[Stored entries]

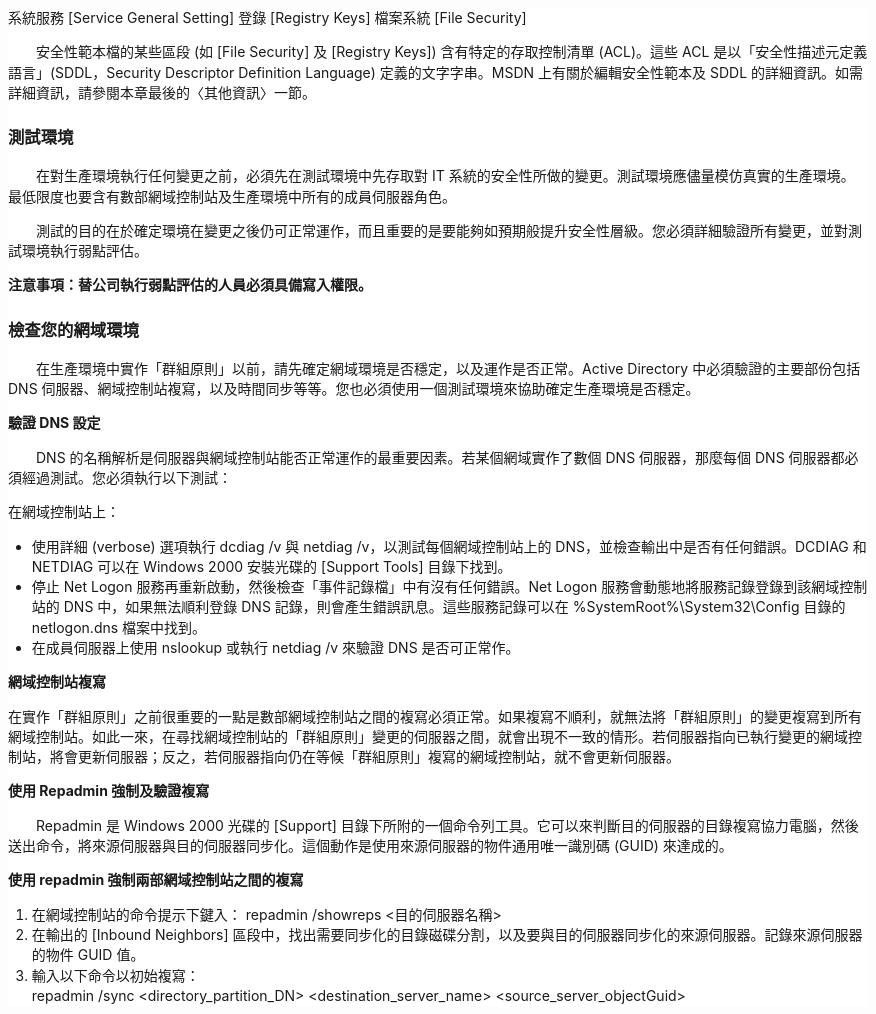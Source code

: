 <td style="border:1px solid black;">系統服務</td>
<td style="border:1px solid black;">[Service General Setting]</td>
</tr>
<tr class="even">
<td style="border:1px solid black;">登錄</td>
<td style="border:1px solid black;">[Registry Keys]</td>
</tr>
<tr class="odd">
<td style="border:1px solid black;">檔案系統</td>
<td style="border:1px solid black;">[File Security]</td>
</tr>
</tbody>
</table>
  
　　安全性範本檔的某些區段 (如 \[File Security\] 及 \[Registry Keys\]) 含有特定的存取控制清單 (ACL)。這些 ACL 是以「安全性描述元定義語言」(SDDL，Security Descriptor Definition Language) 定義的文字字串。MSDN 上有關於編輯安全性範本及 SDDL 的詳細資訊。如需詳細資訊，請參閱本章最後的〈其他資訊〉一節。
  
### 測試環境
  
　　在對生產環境執行任何變更之前，必須先在測試環境中先存取對 IT 系統的安全性所做的變更。測試環境應儘量模仿真實的生產環境。最低限度也要含有數部網域控制站及生產環境中所有的成員伺服器角色。
  
　　測試的目的在於確定環境在變更之後仍可正常運作，而且重要的是要能夠如預期般提升安全性層級。您必須詳細驗證所有變更，並對測試環境執行弱點評估。
  
**注意事項：替公司執行弱點評估的人員必須具備寫入權限。**
  
### 檢查您的網域環境
  
　　在生產環境中實作「群組原則」以前，請先確定網域環境是否穩定，以及運作是否正常。Active Directory 中必須驗證的主要部份包括 DNS 伺服器、網域控制站複寫，以及時間同步等等。您也必須使用一個測試環境來協助確定生產環境是否穩定。
  
**驗證 DNS 設定**
  
　　DNS 的名稱解析是伺服器與網域控制站能否正常運作的最重要因素。若某個網域實作了數個 DNS 伺服器，那麼每個 DNS 伺服器都必須經過測試。您必須執行以下測試：
  
在網域控制站上：
  
-   使用詳細 (verbose) 選項執行 dcdiag /v 與 netdiag /v，以測試每個網域控制站上的 DNS，並檢查輸出中是否有任何錯誤。DCDIAG 和 NETDIAG 可以在 Windows 2000 安裝光碟的 \[Support Tools\] 目錄下找到。  
-   停止 Net Logon 服務再重新啟動，然後檢查「事件記錄檔」中有沒有任何錯誤。Net Logon 服務會動態地將服務記錄登錄到該網域控制站的 DNS 中，如果無法順利登錄 DNS 記錄，則會產生錯誤訊息。這些服務記錄可以在 %SystemRoot%\\System32\\Config 目錄的 netlogon.dns 檔案中找到。  
-   在成員伺服器上使用 nslookup 或執行 netdiag /v 來驗證 DNS 是否可正常作。
  
**網域控制站複寫**
  
在實作「群組原則」之前很重要的一點是數部網域控制站之間的複寫必須正常。如果複寫不順利，就無法將「群組原則」的變更複寫到所有網域控制站。如此一來，在尋找網域控制站的「群組原則」變更的伺服器之間，就會出現不一致的情形。若伺服器指向已執行變更的網域控制站，將會更新伺服器；反之，若伺服器指向仍在等候「群組原則」複寫的網域控制站，就不會更新伺服器。
  
**使用 Repadmin 強制及驗證複寫**
  
　　Repadmin 是 Windows 2000 光碟的 \[Support\] 目錄下所附的一個命令列工具。它可以來判斷目的伺服器的目錄複寫協力電腦，然後送出命令，將來源伺服器與目的伺服器同步化。這個動作是使用來源伺服器的物件通用唯一識別碼 (GUID) 來達成的。
  
**使用 repadmin 強制兩部網域控制站之間的複寫**
  
1.  在網域控制站的命令提示下鍵入： repadmin /showreps &lt;目的伺服器名稱&gt;  
2.  在輸出的 \[Inbound Neighbors\] 區段中，找出需要同步化的目錄磁碟分割，以及要與目的伺服器同步化的來源伺服器。記錄來源伺服器的物件 GUID 值。  
3.  輸入以下命令以初始複寫：  
    repadmin /sync &lt;directory\_partition\_DN&gt; &lt;destination\_server\_name&gt; &lt;source\_server\_objectGuid&gt;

WHAT YOU WILL DO
Word for word, print all of the data; skip the pictures.

TASK ANSWER
Source code

: <td style="border:1px solid black;">系統服務</td>
<td style="border:1px solid black;">[Service General Setting]</td>
</tr>
<tr class="even">
<td style="border:1px solid black;">登錄</td>
<td style="border:1px solid black;">[Registry Keys]</td>
</tr>
<tr class="odd">
<td style="border:1px solid black;">檔案系統</td>
<td style="border:1px solid black;">[File Security]</td>
</tr>
</tbody>
</table>
  
　　安全性範本檔的某些區段 (如 \[File Security\] 及 \[Registry Keys\]) 含有特定的存取控制清單 (ACL)。這些 ACL 是以「安全性描述元定義語言」(SDDL，Security Descriptor Definition Language) 定義的文字字串。MSDN 上有關於編輯安全性範本及 SDDL 的詳細資訊。如需詳細資訊，請參閱本章最後的〈其他資訊〉一節。
  
### 測試環境
  
　　在對生產環境執行任何變更之前，必須先在測試環境中先存取對 IT 系統的安全性所做的變更。測試環境應儘量模仿真實的生產環境。最低限度也要含有數部網域控制站及生產環境中所有的成員伺服器角色。
  
　　測試的目的在於確定環境在變更之後仍可正常運作，而且重要的是要能夠如預期般提升安全性層級。您必須詳細驗證所有變更，並對測試環境執行弱點評估。
  
**注意事項：替公司執行弱點評估的人員必須具備寫入權限。**
  
### 檢查您的網域環境
  
　　在生產環境中實作「群組原則」以前，請先確定網域環境是否穩定，以及運作是否正常。Active Directory 中必須驗證的主要部份包括 DNS 伺服器、網域控制站複寫，以及時間同步等等。您也必須使用一個測試環境來協助確定生產環境是否穩定。
  
**驗證 DNS 設定**
  
　　DNS 的名稱解析是伺服器與網域控制站能否正常運作的最重要因素。若某個網域實作了數個 DNS 伺服器，那麼每個 DNS 伺服器都必須經過測試。您必須執行以下測試：
  
在網域控制站上：
  
-   使用詳細 (verbose) 選項執行 dcdiag /v 與 netdiag /v，以測試每個網域控制站上的 DNS，並檢查輸出中是否有任何錯誤。DCDIAG 和 NETDIAG 可以在 Windows 2000 安裝光碟的 \[Support Tools\] 目錄下找到。  
-   停止 Net Logon 服務再重新啟動，然後檢查「事件記錄檔」中有沒有任何錯誤。Net Logon 服務會動態地將服務記錄登錄到該網域控制站的 DNS 中，如果無法順利登錄 DNS 記錄，則會產生錯誤訊息。這些服務記錄可以在 %SystemRoot%\\System32\\Config 目錄的 netlogon.dns 檔案中找到。  
-   在成員伺服器上使用 nslookup 或執行 netdiag /v 來驗證 DNS 是否可正常作。
  
**網域控制站複寫**
  
在實作「群組原則」之前很重要的一點是數部網域控制站之間的複寫必須正常。如果複寫不順利，就無法將「群組原則」的變更複寫到所有網域控制站。如此一來，在尋找網域控制站的「群組原則」變更的伺服器之間，就會出現不一致的情形。若伺服器指向已執行變更的網域控制站，將會更新伺服器；反之，若伺服器指向仍在等候「群組原則」複寫的網域控制站，就不會更新伺服器。
  
**使用 Repadmin 強制及驗證複寫**
  
　　Repadmin 是 Windows 2000 光碟的 \[Support\] 目錄下所附的一個命令列工具。它可以來判斷目的伺服器的目錄複寫協力電腦，然後送出命令，將來源伺服器與目的伺服器同步化。這個動作是使用來源伺服器的物件通用唯一識別碼 (GUID) 來達成的。
  
**使用 repadmin 強制兩部網域控制站之間的複寫**
  
1.  在網域控制站的命令提示下鍵入： repadmin /showreps &lt;目的伺服器名稱&gt;  
2.  在輸出的 \[Inbound Neighbors\] 區段中，找出需要同步化的目錄磁碟分割，以及要與目的伺服器同步化的來源伺服器。記錄來源伺服器的物件 GUID 值。  
3.  輸入以下命令以初始複寫：  
    repadmin /sync &lt;directory\_partition\_DN&gt; &lt;destination\_server\_name&gt; &lt;source\_server\_objectGuid&gt;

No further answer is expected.